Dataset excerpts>
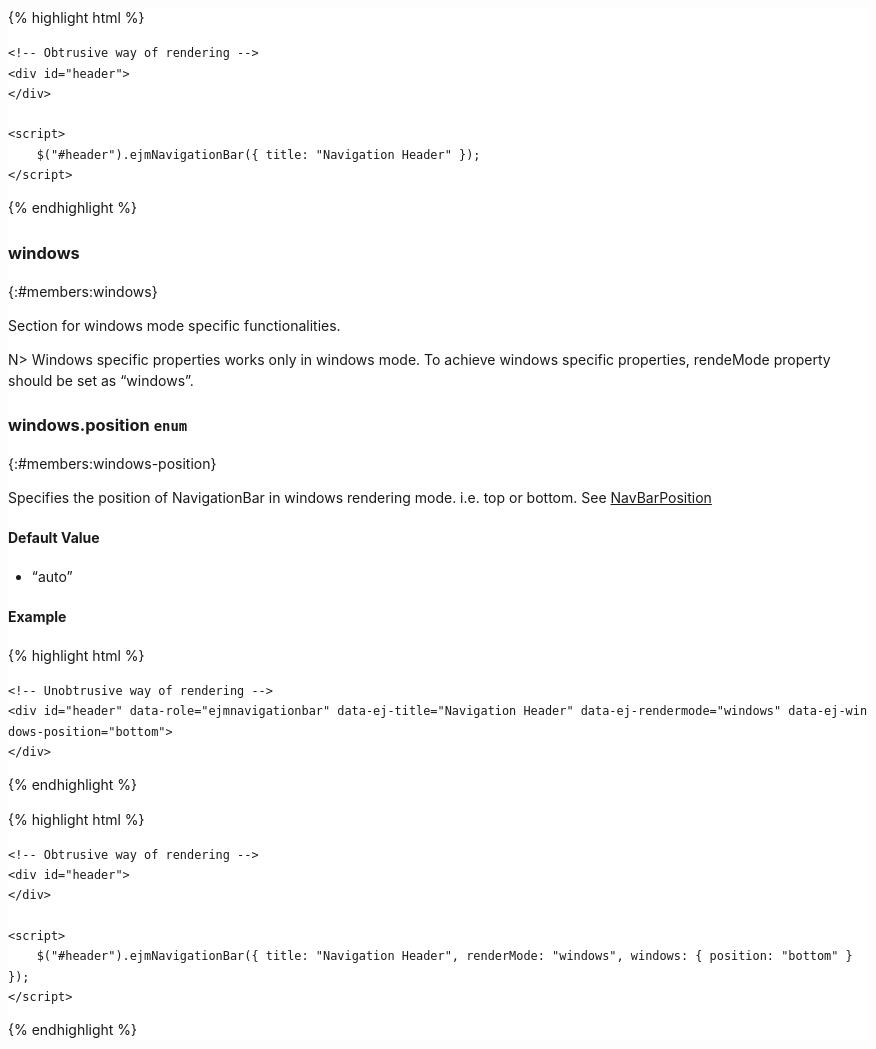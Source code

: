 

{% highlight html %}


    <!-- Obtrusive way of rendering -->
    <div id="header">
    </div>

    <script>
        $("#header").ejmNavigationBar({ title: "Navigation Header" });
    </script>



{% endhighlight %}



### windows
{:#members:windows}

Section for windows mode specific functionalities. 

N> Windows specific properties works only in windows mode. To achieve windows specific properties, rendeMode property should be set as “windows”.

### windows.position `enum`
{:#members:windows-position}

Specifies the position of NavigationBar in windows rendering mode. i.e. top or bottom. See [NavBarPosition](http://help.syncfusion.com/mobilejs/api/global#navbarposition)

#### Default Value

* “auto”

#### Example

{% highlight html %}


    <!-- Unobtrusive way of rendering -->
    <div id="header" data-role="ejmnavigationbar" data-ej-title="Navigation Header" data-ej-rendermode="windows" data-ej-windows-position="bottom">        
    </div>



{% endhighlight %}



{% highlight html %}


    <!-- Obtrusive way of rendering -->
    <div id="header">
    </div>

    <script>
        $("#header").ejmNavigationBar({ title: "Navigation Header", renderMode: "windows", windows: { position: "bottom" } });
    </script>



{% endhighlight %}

--

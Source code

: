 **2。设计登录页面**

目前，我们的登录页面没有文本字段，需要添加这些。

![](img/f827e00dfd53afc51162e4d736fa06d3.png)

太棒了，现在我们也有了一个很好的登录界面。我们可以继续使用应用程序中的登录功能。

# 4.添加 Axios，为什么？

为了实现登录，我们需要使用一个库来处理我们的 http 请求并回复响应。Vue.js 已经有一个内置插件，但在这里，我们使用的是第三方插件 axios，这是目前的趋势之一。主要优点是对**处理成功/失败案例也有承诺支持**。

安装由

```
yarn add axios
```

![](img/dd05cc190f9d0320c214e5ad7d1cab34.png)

Task description> Note each line of the entries that has "bottom" in it, and copy those lines.

Solution>
Specifies the position of NavigationBar in windows rendering mode. i.e. top or bottom. See [NavBarPosition](http://help.syncfusion.com/mobilejs/api/global#navbarposition)
    <div id="header" data-role="ejmnavigationbar" data-ej-title="Navigation Header" data-ej-rendermode="windows" data-ej-windows-position="bottom">        
        $("#header").ejmNavigationBar({ title: "Navigation Header", renderMode: "windows", windows: { position: "bottom" } });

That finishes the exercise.